Le rêve de voir Molenbeek-Saint-Jean devenir Capitale européenne de la culture en 2030 s’est brisé. La candidature, bâtie autour du concept de générosité et de diversité culturelle, avait pour ambition de transformer l’image de la commune et de la projeter comme un modèle de vivre-ensemble au cœur de l’Europe. Mais le verdict du jury a été sans appel : Molenbeek n’a pas été retenue, et ce choix reflète à la fois des réalités objectives et des perceptions profondes.
Le projet, baptisé « Sadaka » — terme qui signifie don, solidarité et générosité — voulait raconter une autre histoire de Molenbeek, loin des clichés et des stigmatisations. Il s’agissait de mettre en avant la créativité foisonnante de ses habitants, l’énergie de ses associations, la richesse multiculturelle de ses quartiers, tout en faisant de la culture un outil de cohésion sociale. Des lieux emblématiques devaient être réhabilités, des espaces culturels créés, et la candidature entendait faire dialoguer les identités et les générations pour transformer la commune en un laboratoire de la culture européenne. C’était un projet narratif fort, qui plaçait la diversité comme moteur de modernité et de dynamisme urbain.

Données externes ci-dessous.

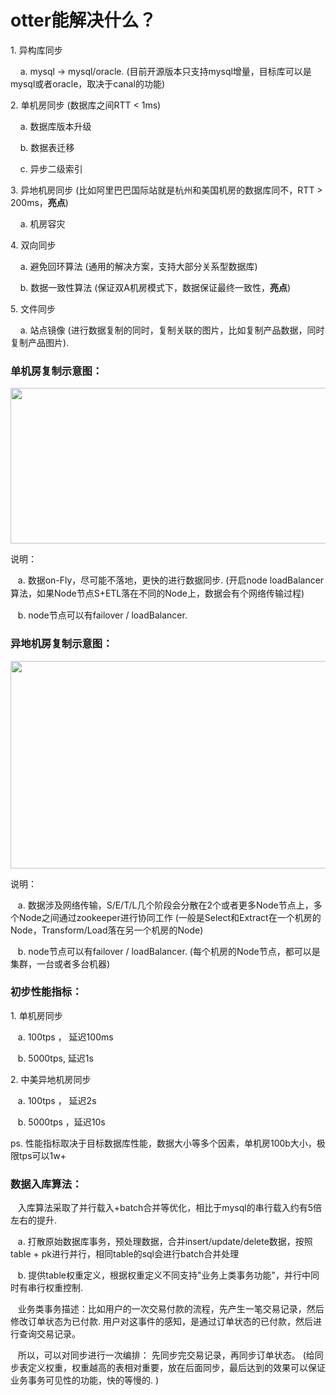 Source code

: <h1>otter能解决什么？</h1>
<p>1.  异构库同步</p>
<p>&nbsp;&nbsp;&nbsp;   a.  mysql -&gt;  mysql/oracle.  (目前开源版本只支持mysql增量，目标库可以是mysql或者oracle，取决于canal的功能)</p>
<p>2.  单机房同步 (数据库之间RTT &lt; 1ms)</p>
<p>&nbsp;&nbsp;&nbsp;   a. 数据库版本升级</p>
<p>&nbsp;&nbsp;&nbsp;   b. 数据表迁移</p>
<p>&nbsp;&nbsp;&nbsp;   c. 异步二级索引</p>
<p>3.  异地机房同步 (比如阿里巴巴国际站就是杭州和美国机房的数据库同不，RTT &gt; 200ms，<strong>亮点</strong>)</p>
<p>&nbsp;&nbsp;&nbsp;   a. 机房容灾</p>
<p>4.  双向同步</p>
<p>&nbsp;&nbsp;&nbsp;    a.  避免回环算法  (通用的解决方案，支持大部分关系型数据库)</p>
<p>&nbsp;&nbsp;&nbsp;    b.  数据一致性算法   (保证双A机房模式下，数据保证最终一致性，<strong>亮点</strong>)</p>
<p>5.  文件同步</p>
<p>&nbsp;&nbsp;&nbsp;    a.  站点镜像  (进行数据复制的同时，复制关联的图片，比如复制产品数据，同时复制产品图片).</p>
<p> </p>
<h3>单机房复制示意图：</h3>
<p><img height="249" width="563" src="http://dl2.iteye.com/upload/attachment/0088/1975/dede22c8-59ca-378a-90d5-4f45b289ab30.jpg" alt=""></p>
<p>说明： </p>
<p>   &nbsp;&nbsp;&nbsp;a.  数据on-Fly，尽可能不落地，更快的进行数据同步.  (开启node <span style="line-height: 1.5;">loadBalancer算法，如果Node节点S+ETL落在不同的Node上，数据会有个网络传输过程</span><span style="line-height: 1.5;">)</span></p>
<p>   &nbsp;&nbsp;&nbsp;b.  node节点可以有failover /  loadBalancer.  </p>
<p> </p>
<h3>异地机房复制示意图：</h3>
<p><img height="332" width="667" src="http://dl2.iteye.com/upload/attachment/0088/1981/5369b533-5b9a-32e6-bbc0-14c407188e93.jpg" alt=""></p>
<p>说明： </p>
<p>   &nbsp;&nbsp;&nbsp;a.  数据涉及网络传输，S/E/T/L几个阶段会分散在2个或者更多Node节点上，多个Node之间通过zookeeper进行协同工作  (一般是Select和Extract在一个机房的Node，Transform/Load落在另一个机房的Node)</p>
<p>   &nbsp;&nbsp;&nbsp;b.  node节点可以有failover /  loadBalancer.  (每个机房的Node节点，都可以是集群，一台或者多台机器)</p>
<p> </p>
<h3>初步性能指标：</h3>
<p>1.  单机房同步</p>
<p>   &nbsp;&nbsp;&nbsp;a.  100tps ， 延迟100ms</p>
<p>   &nbsp;&nbsp;&nbsp;b.  5000tps,  延迟1s</p>
<p>2.  中美异地机房同步</p>
<p>   &nbsp;&nbsp;&nbsp;a.  100tps ， 延迟2s</p>
<p>   &nbsp;&nbsp;&nbsp;b.  5000tps ，延迟10s</p>
ps. 性能指标取决于目标数据库性能，数据大小等多个因素，单机房100b大小，极限tps可以1w+
<p> </p>
<h3>数据入库算法：</h3>
<p>   &nbsp;&nbsp;&nbsp;入库算法采取了并行载入+batch合并等优化，相比于mysql的串行载入约有5倍左右的提升.   </p>
<p>   &nbsp;&nbsp;&nbsp;a.  打散原始数据库事务，预处理数据，合并insert/update/delete数据，按照table + pk进行并行，相同table的sql会进行batch合并处理</p>
<p>   &nbsp;&nbsp;&nbsp;b.  提供table权重定义，根据权重定义不同支持"业务上类事务功能"，并行中同时有串行权重控制. </p>
<p>  </p>
<p>  &nbsp;&nbsp;&nbsp;业务类事务描述：比如用户的一次交易付款的流程，先产生一笔交易记录，然后修改订单状态为已付款.  用户对这事件的感知，是通过订单状态的已付款，然后进行查询交易记录。</p>
<p>  &nbsp;&nbsp;&nbsp;所以，可以对同步进行一次编排： 先同步完交易记录，再同步订单状态。 (给同步表定义权重，权重越高的表相对重要，放在后面同步，最后达到的效果可以保证业务事务可见性的功能，快的等慢的. )</p>
<p>   </p>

L’une des principales difficultés réside dans l’image internationale de la commune. Molenbeek est souvent stigmatisée pour son rôle dans l’histoire récente du terrorisme islamiste en Europe. Les noms de Salah Abdeslam, Mohamed Abrini et d’autres auteurs ou complices des attentats de Paris et de Bruxelles ont marqué au fer rouge le territoire dans l’opinion publique. Cette réputation reste un poids, même si la majorité des habitants n’y est évidemment pour rien et que des initiatives locales tentent depuis des années de redonner un autre visage à la commune. Pour beaucoup d’Européens, le mot “Molenbeek” reste encore associé à la radicalisation et à des réseaux djihadistes.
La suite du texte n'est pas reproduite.